Dataset entries
──────

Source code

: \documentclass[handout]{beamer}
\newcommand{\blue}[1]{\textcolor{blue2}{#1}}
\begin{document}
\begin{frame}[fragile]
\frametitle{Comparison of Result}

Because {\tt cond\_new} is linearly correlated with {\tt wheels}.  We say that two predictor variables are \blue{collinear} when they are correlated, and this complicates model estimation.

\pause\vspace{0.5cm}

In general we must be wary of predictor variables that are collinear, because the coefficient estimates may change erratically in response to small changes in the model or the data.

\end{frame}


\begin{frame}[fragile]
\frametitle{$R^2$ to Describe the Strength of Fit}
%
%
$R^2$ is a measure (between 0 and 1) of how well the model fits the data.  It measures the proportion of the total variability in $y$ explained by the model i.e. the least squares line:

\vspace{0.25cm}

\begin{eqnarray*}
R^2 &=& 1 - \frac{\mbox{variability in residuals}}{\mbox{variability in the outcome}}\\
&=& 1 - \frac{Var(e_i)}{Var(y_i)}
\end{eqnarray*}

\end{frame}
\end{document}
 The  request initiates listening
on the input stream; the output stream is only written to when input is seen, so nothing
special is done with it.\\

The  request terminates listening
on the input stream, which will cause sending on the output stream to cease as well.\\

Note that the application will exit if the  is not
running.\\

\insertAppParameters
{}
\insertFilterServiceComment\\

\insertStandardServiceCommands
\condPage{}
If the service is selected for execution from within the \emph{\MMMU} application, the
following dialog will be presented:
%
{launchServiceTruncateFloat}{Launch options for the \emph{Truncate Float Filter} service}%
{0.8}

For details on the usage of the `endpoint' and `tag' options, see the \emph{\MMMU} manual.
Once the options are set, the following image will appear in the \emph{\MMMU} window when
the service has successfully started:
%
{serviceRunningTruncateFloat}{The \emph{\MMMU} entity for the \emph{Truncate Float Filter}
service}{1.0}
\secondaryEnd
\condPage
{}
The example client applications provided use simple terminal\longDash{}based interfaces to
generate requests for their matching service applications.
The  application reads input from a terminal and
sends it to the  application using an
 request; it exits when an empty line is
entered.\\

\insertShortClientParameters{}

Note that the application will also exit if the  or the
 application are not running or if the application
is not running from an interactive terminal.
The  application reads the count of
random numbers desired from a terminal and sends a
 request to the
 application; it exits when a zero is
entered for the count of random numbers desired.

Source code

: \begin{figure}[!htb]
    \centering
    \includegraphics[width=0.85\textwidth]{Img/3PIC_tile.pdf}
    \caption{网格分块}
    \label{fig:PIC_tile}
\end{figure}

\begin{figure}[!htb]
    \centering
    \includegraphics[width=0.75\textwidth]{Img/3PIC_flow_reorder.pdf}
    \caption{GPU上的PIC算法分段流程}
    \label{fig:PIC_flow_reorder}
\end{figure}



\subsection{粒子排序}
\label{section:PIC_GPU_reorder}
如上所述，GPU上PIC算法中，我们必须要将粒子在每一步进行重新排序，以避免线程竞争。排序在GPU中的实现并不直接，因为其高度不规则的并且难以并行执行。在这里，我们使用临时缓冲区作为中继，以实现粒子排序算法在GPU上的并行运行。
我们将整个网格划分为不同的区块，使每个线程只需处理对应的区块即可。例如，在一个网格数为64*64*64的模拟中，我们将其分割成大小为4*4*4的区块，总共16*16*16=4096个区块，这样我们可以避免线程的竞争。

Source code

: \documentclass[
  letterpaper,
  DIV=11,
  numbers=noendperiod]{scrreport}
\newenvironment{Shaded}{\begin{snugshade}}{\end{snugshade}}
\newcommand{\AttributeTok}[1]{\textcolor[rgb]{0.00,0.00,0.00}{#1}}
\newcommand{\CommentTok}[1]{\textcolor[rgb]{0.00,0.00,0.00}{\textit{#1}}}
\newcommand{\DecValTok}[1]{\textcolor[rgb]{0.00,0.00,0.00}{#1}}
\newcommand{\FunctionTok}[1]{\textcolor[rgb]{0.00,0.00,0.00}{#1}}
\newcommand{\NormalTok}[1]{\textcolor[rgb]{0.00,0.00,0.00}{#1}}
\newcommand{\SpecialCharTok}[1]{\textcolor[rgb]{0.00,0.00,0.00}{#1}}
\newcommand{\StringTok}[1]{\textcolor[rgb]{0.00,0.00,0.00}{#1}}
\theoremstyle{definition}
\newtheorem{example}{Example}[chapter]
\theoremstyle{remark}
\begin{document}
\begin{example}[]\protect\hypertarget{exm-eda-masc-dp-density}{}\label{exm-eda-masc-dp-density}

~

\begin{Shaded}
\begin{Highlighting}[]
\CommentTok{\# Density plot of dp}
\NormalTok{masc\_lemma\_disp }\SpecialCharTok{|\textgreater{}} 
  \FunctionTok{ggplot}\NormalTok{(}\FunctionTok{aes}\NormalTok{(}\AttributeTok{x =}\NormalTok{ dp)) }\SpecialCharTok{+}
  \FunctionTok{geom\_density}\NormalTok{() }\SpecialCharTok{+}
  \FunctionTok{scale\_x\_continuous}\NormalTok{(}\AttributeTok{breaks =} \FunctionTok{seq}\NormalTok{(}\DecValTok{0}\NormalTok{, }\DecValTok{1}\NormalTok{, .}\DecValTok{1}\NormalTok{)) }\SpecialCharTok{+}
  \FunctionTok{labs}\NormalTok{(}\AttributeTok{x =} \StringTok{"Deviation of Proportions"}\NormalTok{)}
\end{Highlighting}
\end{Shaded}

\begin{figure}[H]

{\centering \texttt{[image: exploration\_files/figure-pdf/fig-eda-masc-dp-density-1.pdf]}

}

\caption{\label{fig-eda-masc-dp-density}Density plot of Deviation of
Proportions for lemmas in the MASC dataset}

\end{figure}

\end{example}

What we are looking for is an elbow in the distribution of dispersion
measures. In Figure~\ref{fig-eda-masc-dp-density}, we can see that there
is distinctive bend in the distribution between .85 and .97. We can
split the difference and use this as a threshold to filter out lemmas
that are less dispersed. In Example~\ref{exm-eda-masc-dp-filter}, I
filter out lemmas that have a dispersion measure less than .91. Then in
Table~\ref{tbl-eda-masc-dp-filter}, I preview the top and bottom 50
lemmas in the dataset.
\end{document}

──────

Send back an exact copy of only the lines from the line with "Once the options" up to and including the line with "reads the count of" in the data above.

**Answer for this exercise**
Once the options are set, the following image will appear in the \emph{\MMMU} window when
the service has successfully started:
%
{serviceRunningTruncateFloat}{The \emph{\MMMU} entity for the \emph{Truncate Float Filter}
service}{1.0}
\secondaryEnd
\condPage
{}
The example client applications provided use simple terminal\longDash{}based interfaces to
generate requests for their matching service applications.
The  application reads input from a terminal and
sends it to the  application using an
 request; it exits when an empty line is
entered.\\

\insertShortClientParameters{}

Note that the application will also exit if the  or the
 application are not running or if the application
is not running from an interactive terminal.
The  application reads the count of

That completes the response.